With Johnson's exit, Foster stands alone

Just two seasons ago, the AFC South was a running back's paradise.

Three of the highest-paid running backs in the league belonged to the Texans, Titans and Jaguars. Only one remains in the division: The Texans' Arian Foster.

Former Jaguars star Maurice Jones-Drew signed with the Oakland Raiders in free agency and on Friday the Tennessee Titans released Chris Johnson. (We broke down the chances of each team isigning him; I rated the Texans as low.)

The AFC South is following a trend. It's not that the running game isn't important -- it is hugely important -- but individual running backs aren't as valuable to teams anymore. The free-agent market showed that: Former Texans running back Ben Tate received a miniscule $6.2 million over two years to be the Cleveland Browns' starter.

The reason? I checked in with a few coaches during the owners meetings last week.

"I don't think you can have just one," Giants coach Tom Coughlin said. "We were at our best when we had two and sometimes three. Way back when we had Derrick Ward with us we had three and all three contributed very much. I think you need to have depth, you need to have versatility... The best are the backs that you evaluate today all have to have someone that comes in the game. Going way back it may not have been as important as it is now. Today it is."

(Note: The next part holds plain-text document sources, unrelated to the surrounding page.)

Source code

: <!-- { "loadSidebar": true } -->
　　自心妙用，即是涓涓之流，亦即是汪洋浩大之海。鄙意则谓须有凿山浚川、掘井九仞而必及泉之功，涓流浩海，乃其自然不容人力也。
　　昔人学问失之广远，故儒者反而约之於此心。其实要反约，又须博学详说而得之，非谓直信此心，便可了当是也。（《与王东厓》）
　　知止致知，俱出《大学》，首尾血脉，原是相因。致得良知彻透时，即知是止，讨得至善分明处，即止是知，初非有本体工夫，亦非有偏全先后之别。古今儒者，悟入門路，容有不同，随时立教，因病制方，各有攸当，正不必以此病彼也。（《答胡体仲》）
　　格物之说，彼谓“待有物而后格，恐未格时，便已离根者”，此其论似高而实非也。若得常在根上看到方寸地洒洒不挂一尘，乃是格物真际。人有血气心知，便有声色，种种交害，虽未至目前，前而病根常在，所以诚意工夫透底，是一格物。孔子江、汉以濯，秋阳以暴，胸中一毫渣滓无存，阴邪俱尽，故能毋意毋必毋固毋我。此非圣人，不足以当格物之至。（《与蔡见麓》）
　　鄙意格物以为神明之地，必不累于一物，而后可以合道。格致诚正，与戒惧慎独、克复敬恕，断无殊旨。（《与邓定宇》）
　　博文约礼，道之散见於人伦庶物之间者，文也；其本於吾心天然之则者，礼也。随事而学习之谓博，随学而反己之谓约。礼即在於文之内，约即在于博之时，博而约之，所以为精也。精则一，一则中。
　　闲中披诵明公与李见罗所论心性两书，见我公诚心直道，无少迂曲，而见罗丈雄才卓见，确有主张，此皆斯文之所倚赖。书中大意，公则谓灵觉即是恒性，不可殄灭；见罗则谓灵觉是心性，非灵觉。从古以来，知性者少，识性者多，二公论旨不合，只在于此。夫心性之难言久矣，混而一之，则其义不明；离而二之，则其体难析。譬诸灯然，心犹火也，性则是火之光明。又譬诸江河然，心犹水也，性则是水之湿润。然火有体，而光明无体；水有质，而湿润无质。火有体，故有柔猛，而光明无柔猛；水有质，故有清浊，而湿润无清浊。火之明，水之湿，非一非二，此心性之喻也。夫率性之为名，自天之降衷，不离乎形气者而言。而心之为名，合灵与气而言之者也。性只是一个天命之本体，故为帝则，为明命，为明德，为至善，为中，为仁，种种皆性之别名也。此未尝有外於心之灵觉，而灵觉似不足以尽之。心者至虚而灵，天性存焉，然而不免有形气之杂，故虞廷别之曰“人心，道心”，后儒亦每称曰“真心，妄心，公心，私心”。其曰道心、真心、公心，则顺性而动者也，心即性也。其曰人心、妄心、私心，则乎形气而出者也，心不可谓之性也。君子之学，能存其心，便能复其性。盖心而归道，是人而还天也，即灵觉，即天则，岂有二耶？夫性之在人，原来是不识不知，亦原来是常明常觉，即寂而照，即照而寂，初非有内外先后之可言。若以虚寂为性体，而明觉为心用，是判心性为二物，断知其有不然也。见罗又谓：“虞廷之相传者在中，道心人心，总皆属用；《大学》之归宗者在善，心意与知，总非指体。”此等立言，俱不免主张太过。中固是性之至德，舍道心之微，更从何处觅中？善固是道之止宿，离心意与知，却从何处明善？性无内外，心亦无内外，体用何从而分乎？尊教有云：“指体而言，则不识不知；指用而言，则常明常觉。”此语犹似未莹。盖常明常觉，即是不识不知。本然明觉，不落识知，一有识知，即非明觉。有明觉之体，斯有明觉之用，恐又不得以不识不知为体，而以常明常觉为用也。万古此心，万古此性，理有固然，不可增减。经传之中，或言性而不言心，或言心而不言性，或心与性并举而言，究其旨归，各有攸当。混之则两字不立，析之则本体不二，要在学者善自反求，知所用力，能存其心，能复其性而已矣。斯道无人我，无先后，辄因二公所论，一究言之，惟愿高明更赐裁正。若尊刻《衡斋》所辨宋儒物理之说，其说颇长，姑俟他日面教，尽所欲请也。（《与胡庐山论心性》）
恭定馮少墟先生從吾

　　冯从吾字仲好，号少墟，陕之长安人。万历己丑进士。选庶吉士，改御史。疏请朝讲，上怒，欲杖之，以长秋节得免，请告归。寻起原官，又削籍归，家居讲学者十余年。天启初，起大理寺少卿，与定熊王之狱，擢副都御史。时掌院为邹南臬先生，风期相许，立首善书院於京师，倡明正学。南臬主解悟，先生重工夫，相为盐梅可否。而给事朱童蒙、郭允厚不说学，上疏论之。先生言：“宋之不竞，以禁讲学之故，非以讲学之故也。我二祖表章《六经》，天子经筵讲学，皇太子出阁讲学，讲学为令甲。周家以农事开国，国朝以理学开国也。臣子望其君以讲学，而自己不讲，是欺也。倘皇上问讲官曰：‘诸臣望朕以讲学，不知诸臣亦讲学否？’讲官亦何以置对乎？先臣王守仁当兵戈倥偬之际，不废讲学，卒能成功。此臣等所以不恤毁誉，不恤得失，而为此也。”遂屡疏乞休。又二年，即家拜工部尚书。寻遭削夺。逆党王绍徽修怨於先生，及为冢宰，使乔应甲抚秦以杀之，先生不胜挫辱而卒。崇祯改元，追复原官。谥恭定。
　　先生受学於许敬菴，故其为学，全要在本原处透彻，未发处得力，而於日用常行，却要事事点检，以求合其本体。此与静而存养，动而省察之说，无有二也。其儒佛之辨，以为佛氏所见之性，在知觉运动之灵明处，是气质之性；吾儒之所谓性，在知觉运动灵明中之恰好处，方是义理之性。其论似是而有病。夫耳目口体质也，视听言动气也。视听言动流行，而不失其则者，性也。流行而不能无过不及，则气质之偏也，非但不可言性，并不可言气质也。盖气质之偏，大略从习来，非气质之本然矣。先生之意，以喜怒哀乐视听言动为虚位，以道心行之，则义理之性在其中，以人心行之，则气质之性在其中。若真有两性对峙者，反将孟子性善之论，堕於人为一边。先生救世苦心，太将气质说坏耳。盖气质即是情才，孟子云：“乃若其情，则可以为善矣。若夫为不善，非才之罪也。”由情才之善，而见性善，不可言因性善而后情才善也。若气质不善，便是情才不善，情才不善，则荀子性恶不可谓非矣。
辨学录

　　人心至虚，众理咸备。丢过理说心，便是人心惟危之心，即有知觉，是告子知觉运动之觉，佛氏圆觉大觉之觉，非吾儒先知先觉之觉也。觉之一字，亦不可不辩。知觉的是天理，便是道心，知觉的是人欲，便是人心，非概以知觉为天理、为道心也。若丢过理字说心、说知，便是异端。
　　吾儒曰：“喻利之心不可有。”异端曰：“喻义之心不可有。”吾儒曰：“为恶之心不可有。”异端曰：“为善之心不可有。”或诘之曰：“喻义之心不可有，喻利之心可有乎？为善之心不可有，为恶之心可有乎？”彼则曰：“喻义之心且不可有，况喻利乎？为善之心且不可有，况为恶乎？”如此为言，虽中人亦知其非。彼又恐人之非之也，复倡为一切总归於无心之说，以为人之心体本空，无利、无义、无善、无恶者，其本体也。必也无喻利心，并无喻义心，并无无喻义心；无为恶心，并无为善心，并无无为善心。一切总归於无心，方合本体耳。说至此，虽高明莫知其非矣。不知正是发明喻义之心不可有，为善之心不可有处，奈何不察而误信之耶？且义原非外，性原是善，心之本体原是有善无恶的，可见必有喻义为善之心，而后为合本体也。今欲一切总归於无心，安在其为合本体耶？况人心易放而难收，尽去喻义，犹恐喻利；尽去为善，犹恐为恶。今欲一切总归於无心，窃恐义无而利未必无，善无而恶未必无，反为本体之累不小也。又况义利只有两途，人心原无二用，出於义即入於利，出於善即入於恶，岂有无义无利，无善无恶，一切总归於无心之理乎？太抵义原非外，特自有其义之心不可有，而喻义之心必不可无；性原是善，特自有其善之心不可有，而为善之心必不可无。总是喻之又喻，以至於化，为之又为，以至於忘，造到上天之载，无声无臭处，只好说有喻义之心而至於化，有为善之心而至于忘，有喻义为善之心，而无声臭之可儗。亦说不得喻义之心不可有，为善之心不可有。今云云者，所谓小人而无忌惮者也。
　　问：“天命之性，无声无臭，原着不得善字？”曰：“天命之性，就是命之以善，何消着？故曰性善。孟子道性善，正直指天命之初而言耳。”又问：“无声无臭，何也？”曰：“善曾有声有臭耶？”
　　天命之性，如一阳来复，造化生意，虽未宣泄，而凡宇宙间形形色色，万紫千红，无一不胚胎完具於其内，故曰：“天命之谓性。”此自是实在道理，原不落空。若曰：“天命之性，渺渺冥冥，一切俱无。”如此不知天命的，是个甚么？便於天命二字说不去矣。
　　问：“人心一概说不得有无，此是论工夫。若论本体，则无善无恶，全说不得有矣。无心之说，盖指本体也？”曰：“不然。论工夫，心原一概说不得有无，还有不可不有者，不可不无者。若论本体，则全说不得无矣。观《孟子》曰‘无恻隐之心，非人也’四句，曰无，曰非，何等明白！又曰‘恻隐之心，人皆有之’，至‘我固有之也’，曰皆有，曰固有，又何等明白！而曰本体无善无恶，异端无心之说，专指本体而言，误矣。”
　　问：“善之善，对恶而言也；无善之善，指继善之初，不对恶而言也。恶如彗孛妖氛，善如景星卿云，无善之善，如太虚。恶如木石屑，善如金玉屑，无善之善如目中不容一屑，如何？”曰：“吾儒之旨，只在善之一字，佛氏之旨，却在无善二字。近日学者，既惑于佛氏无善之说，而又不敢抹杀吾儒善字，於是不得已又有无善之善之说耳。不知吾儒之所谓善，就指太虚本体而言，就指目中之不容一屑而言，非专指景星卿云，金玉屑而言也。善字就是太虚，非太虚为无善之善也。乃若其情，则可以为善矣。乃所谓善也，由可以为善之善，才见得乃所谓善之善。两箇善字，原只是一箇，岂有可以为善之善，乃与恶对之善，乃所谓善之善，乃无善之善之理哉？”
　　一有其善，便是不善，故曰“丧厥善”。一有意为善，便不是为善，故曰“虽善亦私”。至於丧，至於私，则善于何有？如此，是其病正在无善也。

There was a time when running backs were stars -- Emmitt Smith, Walter Payton, Barry Sanders, Eric Dickerson, Earl Campbell. That time is waning.

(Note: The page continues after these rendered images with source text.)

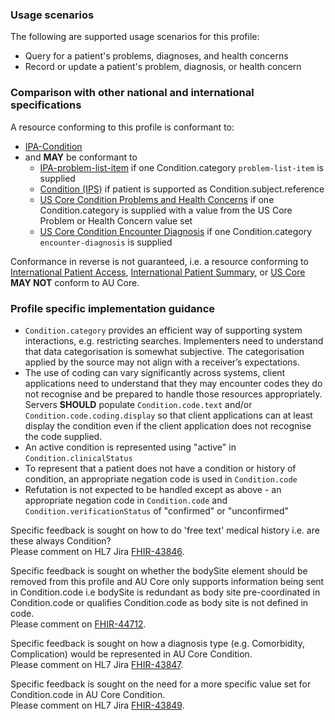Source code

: ### Usage scenarios

The following are supported usage scenarios for this profile:

- Query for a patient's problems, diagnoses, and health concerns
- Record or update a patient's problem, diagnosis, or health concern


### Comparison with other national and international specifications

A resource conforming to this profile is conformant to:
- [IPA-Condition](http://hl7.org/fhir/uv/ipa/StructureDefinition/ipa-condition)
- and **MAY** be conformant to
    - [IPA-problem-list-item](http://hl7.org/fhir/uv/ipa/StructureDefinition/ipa-problem-list-item) if one Condition.category `problem-list-item` is supplied 
    - [Condition (IPS)](http://hl7.org/fhir/uv/ips/StructureDefinition/Condition-uv-ips) if patient is supported as Condition.subject.reference
    - [US Core Condition Problems and Health Concerns](http://hl7.org/fhir/us/core/StructureDefinition/us-core-condition-problems-health-concerns) if one Condition.category is supplied with a value from the US Core Problem or Health Concern value set
    - [US Core Condition Encounter Diagnosis](http://hl7.org/fhir/us/core/StructureDefinition/us-core-condition-encounter-diagnosis) if one Condition.category `encounter-diagnosis` is supplied 

Conformance in reverse is not guaranteed, i.e. a resource conforming to [International Patient Access](https://build.fhir.org/ig/HL7/fhir-ipa), [International Patient Summary](http://build.fhir.org/ig/HL7/fhir-ips), or [US Core](http://hl7.org/fhir/us/core) **MAY NOT** conform to AU Core.


### Profile specific implementation guidance
- `Condition.category` provides an efficient way of supporting system interactions, e.g. restricting searches. Implementers need to understand that data categorisation is somewhat subjective. The categorisation applied by the source may not align with a receiver’s expectations. 
- The use of coding can vary significantly across systems, client applications need to understand that they may encounter codes they do not recognise and be prepared to handle those resources appropriately. Servers **SHOULD** populate `Condition.code.text` and/or `Condition.code.coding.display` so that client applications can at least display the condition even if the client application does not recognise the code supplied.
- An active condition is represented using "active" in `Condition.clinicalStatus`
- To represent that a patient does not have a condition or history of condition, an appropriate negation code is used in `Condition.code`
- Refutation is not expected to be handled except as above - an appropriate negation code in `Condition.code` and `Condition.verificationStatus` of "confirmed" or "unconfirmed"

<p class="request-for-feedback">Specific feedback is sought on how to do 'free text' medical history i.e. are these always Condition?<br/>Please comment on HL7 Jira <a href="https://jira.hl7.org/browse/FHIR-43846">FHIR-43846</a>.</p>

<p class="request-for-feedback">Specific feedback is sought on whether the bodySite element should be removed from this profile and AU Core only supports information being sent in Condition.code i.e bodySite is redundant as body site pre-coordinated in Condition.code or qualifies Condition.code as body site is not defined in code.<br/>Please comment on <a href="https://jira.hl7.org/browse/FHIR-44712">FHIR-44712</a>.</p>

<p class="request-for-feedback">Specific feedback is sought on how a diagnosis type (e.g. Comorbidity, Complication) would be represented in AU Core Condition.<br/>Please comment on HL7 Jira <a href="https://jira.hl7.org/browse/FHIR-43847">FHIR-43847</a>.</p>

<p class="request-for-feedback">Specific feedback is sought on the need for a more specific value set for Condition.code in AU Core Condition.<br/>Please comment on HL7 Jira <a href="https://jira.hl7.org/browse/FHIR-43849">FHIR-43849</a>.</p>

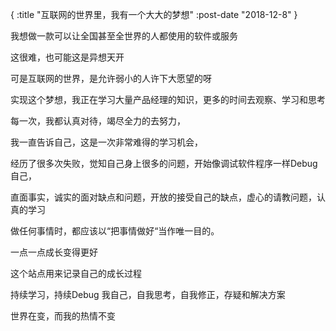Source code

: {
    :title "互联网的世界里，我有一个大大的梦想"
    :post-date "2018-12-8"
}

我想做一款可以让全国甚至全世界的人都使用的软件或服务

这很难，也可能这是异想天开

可是互联网的世界，是允许弱小的人许下大愿望的呀

实现这个梦想，我正在学习大量产品经理的知识，更多的时间去观察、学习和思考

每一次，我都认真对待，竭尽全力的去努力，

我一直告诉自己，这是一次非常难得的学习机会，

经历了很多次失败，觉知自己身上很多的问题，开始像调试软件程序一样Debug自己，

直面事实，诚实的面对缺点和问题，开放的接受自己的缺点，虚心的请教问题，认真的学习

做任何事情时，都应该以“把事情做好“当作唯一目的。

一点一点成长变得更好

这个站点用来记录自己的成长过程

持续学习，持续Debug 我自己，自我思考，自我修正，存疑和解决方案

世界在变，而我的热情不变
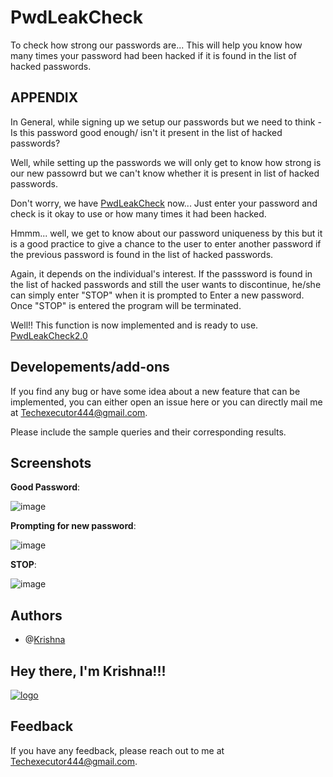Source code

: # PwdLeakCheck
To check how strong our passwords are...
This will help you know how many times your password had been hacked if it is found in the list of hacked passwords.

**APPENDIX**
--------------------------------------------------------------------------------------------------------------------------------------------------------------------------------
In General, while signing up we setup our passwords but we need to think - Is this password good enough/ isn't it present in the list of hacked passwords?

Well, while setting up the passwords we will only get to know how strong is our new passowrd but we can't know whether it is present in list of hacked passwords.

Don't worry, we have [PwdLeakCheck](https://github.com/KrishAleti/PwdLeakCheck/blob/main/PwdLeakCheck.py) now... Just enter your password and check is it okay to use or how many times it had been hacked.

Hmmm... well, we get to know about our password uniqueness by this but it is a good practice to give a chance to the user to enter another password if the previous password is found in the list of hacked passwords.

Again, it depends on the individual's interest. If the passsword is found in the list of hacked passwords and still the user wants to discontinue, he/she can simply enter "STOP"
when it is prompted to Enter a new password. Once "STOP" is entered the program will be terminated.

Well!! This function is now implemented and is ready to use. [PwdLeakCheck2.0](https://github.com/KrishAleti/PwdLeakCheck/blob/main/PwdLeakCheck_updated.py)

**Developements/add-ons**
---------------------------------------------------------------------------------------------------------------------------------------------------------------------------------
If you find any bug or have some idea about a new feature that can be implemented, you can either open an issue here or you can directly mail me at Techexecutor444@gmail.com.

Please include the sample queries and their corresponding results.

**Screenshots**
---------------------------------------------------------------------------------------------------------------------------------------------------------------------------------
**Good Password**:

![image](https://user-images.githubusercontent.com/79400175/133414252-17862704-9710-4467-9f1b-1deaad5efc89.png)

**Prompting for new password**:

![image](https://user-images.githubusercontent.com/79400175/133413369-b0bf5dd5-9557-4c01-bd31-fcbcca48cfa2.png)

**STOP**:

![image](https://user-images.githubusercontent.com/79400175/133413590-a4d545d9-ac7f-4406-b4ac-7950db8708bf.png)

**Authors**
---------------------------------------------------------------------------------------------------------------------------------------------------------------------------------
+ @[Krishna](https://github.com/KrishAleti)

**Hey there, I'm Krishna!!!**
---------------------------------------------------------------------------------------------------------------------------------------------------------------------------------
[![logo](https://user-images.githubusercontent.com/79400175/133382302-395bc4fc-a684-46a4-8bac-91e1758041be.png)](https://www.linkedin.com/in/krishaleti/)

**Feedback**
---------------------------------------------------------------------------------------------------------------------------------------------------------------------------------
If you have any feedback, please reach out to me at Techexecutor444@gmail.com.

"It's probably the most punishing position on the field," Falcons coach Mike Smith said. "You look at it as a position that you want to have a first-down runner, a change of pace runner, there's different body types and there's different skill sets.

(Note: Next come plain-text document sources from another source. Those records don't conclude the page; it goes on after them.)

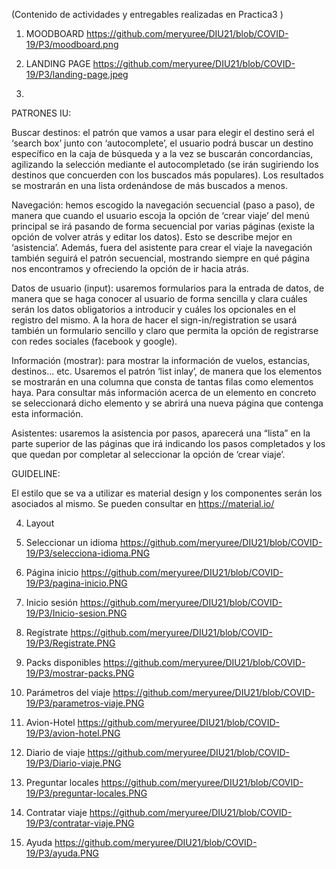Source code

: (Contenido de actividades y entregables realizadas en Practica3 ) 

1. MOODBOARD
https://github.com/meryuree/DIU21/blob/COVID-19/P3/moodboard.png

2. LANDING PAGE
https://github.com/meryuree/DIU21/blob/COVID-19/P3/landing-page.jpeg

3. 
PATRONES IU:

Buscar destinos: el patrón que vamos a usar para elegir el destino será el ‘search box’ junto con ‘autocomplete’, el usuario podrá buscar un destino específico en la caja de búsqueda y a la vez se buscarán concordancias, agilizando la selección mediante el autocompletado (se irán sugiriendo los destinos que concuerden con los buscados más populares). Los resultados se mostrarán en una lista ordenándose de más buscados a menos. 

Navegación: hemos escogido la navegación secuencial (paso a paso), de manera que cuando el usuario escoja la opción de ‘crear viaje’ del menú principal se irá pasando de forma secuencial por varias páginas (existe la opción de volver atrás y editar los datos). Esto se describe mejor en ‘asistencia’. Además, fuera del asistente para crear el viaje la navegación también seguirá el patrón secuencial, mostrando siempre en qué página nos encontramos y ofreciendo la opción de ir hacia atrás. 

Datos de usuario (input): usaremos formularios para la entrada de datos, de manera que se haga conocer al usuario de forma sencilla y clara cuáles serán los datos obligatorios a introducir y cuáles los opcionales en el registro del mismo. A la hora de hacer el sign-in/registration se usará también un formulario sencillo y claro que permita la opción de registrarse con redes sociales (facebook y google). 

Información (mostrar): para mostrar la información de vuelos, estancias, destinos... etc. Usaremos el patrón ‘list inlay’, de manera que los elementos se mostrarán en una columna que consta de tantas filas como elementos haya. Para consultar más información acerca de un elemento en concreto se seleccionará dicho elemento y se abrirá una nueva página que contenga esta información. 

Asistentes: usaremos la asistencia por pasos, aparecerá una “lista” en la parte superior de las páginas que irá indicando los pasos completados y los que quedan por completar al seleccionar la opción de ‘crear viaje’. 

GUIDELINE:

El estilo que se va a utilizar es material design y los componentes serán los asociados al mismo. Se pueden consultar en https://material.io/

4. Layout

  1. Seleccionar un idioma
  https://github.com/meryuree/DIU21/blob/COVID-19/P3/selecciona-idioma.PNG

  2. Página inicio
  https://github.com/meryuree/DIU21/blob/COVID-19/P3/pagina-inicio.PNG
  
  3. Inicio sesión
  https://github.com/meryuree/DIU21/blob/COVID-19/P3/Inicio-sesion.PNG
  
  4. Regístrate
  https://github.com/meryuree/DIU21/blob/COVID-19/P3/Registrate.PNG
  
  5. Packs disponibles
  https://github.com/meryuree/DIU21/blob/COVID-19/P3/mostrar-packs.PNG
  
  6. Parámetros del viaje
  https://github.com/meryuree/DIU21/blob/COVID-19/P3/parametros-viaje.PNG
    
  7. Avion-Hotel
  https://github.com/meryuree/DIU21/blob/COVID-19/P3/avion-hotel.PNG
  
  8. Diario de viaje
  https://github.com/meryuree/DIU21/blob/COVID-19/P3/Diario-viaje.PNG
  
  9. Preguntar locales
  https://github.com/meryuree/DIU21/blob/COVID-19/P3/preguntar-locales.PNG
    
  10. Contratar viaje
  https://github.com/meryuree/DIU21/blob/COVID-19/P3/contratar-viaje.PNG
  
  11. Ayuda
  https://github.com/meryuree/DIU21/blob/COVID-19/P3/ayuda.PNG


  
  

  
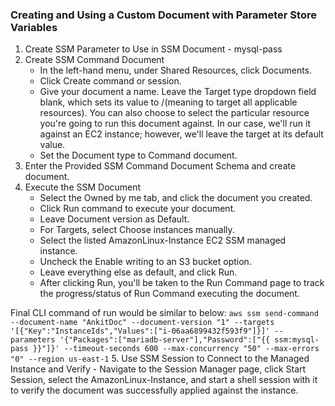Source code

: ### Creating and Using a Custom Document with Parameter Store Variables

1. Create SSM Parameter to Use in SSM Document - mysql-pass
2. Create SSM Command Document
   - In the left-hand menu, under Shared Resources, click Documents.
   - Click Create command or session.
   - Give your document a name.
        Leave the Target type dropdown field blank, which sets its value to /(meaning to target all applicable resources).
        You can also choose to select the particular resource you're going to run this document against. In our case, we'll run it against an EC2 instance; however, we'll leave the target at its default value.
   - Set the Document type to Command document.
3. Enter the Provided SSM Command Document Schema and create document.
4. Execute the SSM Document
    - Select the Owned by me tab, and click the document you created.
    - Click Run command to execute your document.
    - Leave Document version as Default.
    - For Targets, select Choose instances manually.
    - Select the listed AmazonLinux-Instance EC2 SSM managed instance.
    - Uncheck the Enable writing to an S3 bucket option.
    - Leave everything else as default, and click Run.
    - After clicking Run, you'll be taken to the Run Command page to track the progress/status of Run Command executing the document.

Final CLI command of run would be similar to below:
`aws ssm send-command --document-name "AnkitDoc" --document-version "1" --targets '[{"Key":"InstanceIds","Values":["i-06aa6899432f593f9"]}]' --parameters '{"Packages":["mariadb-server"],"Password":["{{ ssm:mysql-pass }}"]}' --timeout-seconds 600 --max-concurrency "50" --max-errors "0" --region us-east-1`
5. Use SSM Session to Connect to the Managed Instance and Verify
    - Navigate to the Session Manager page, click Start Session, select the AmazonLinux-Instance, and start a shell session with it to verify the document was successfully applied against the instance.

"You've got to have a running back that can pass protect. ... He's very involved in pass protection. Very rarely do you see a true four-down alignment. He's got to be able to identify the defensive formation, who the line's going to take and who he's going to take. Defensive coordinators do such a great job of changing up who's rushing. He's got to be the guy that blocks the fifth or sixth rusher. Never really have an idea who it's going to be. I think it's gone to more of a committee position."

The AFC South held on longer than most, but this change is enveloping this division, too.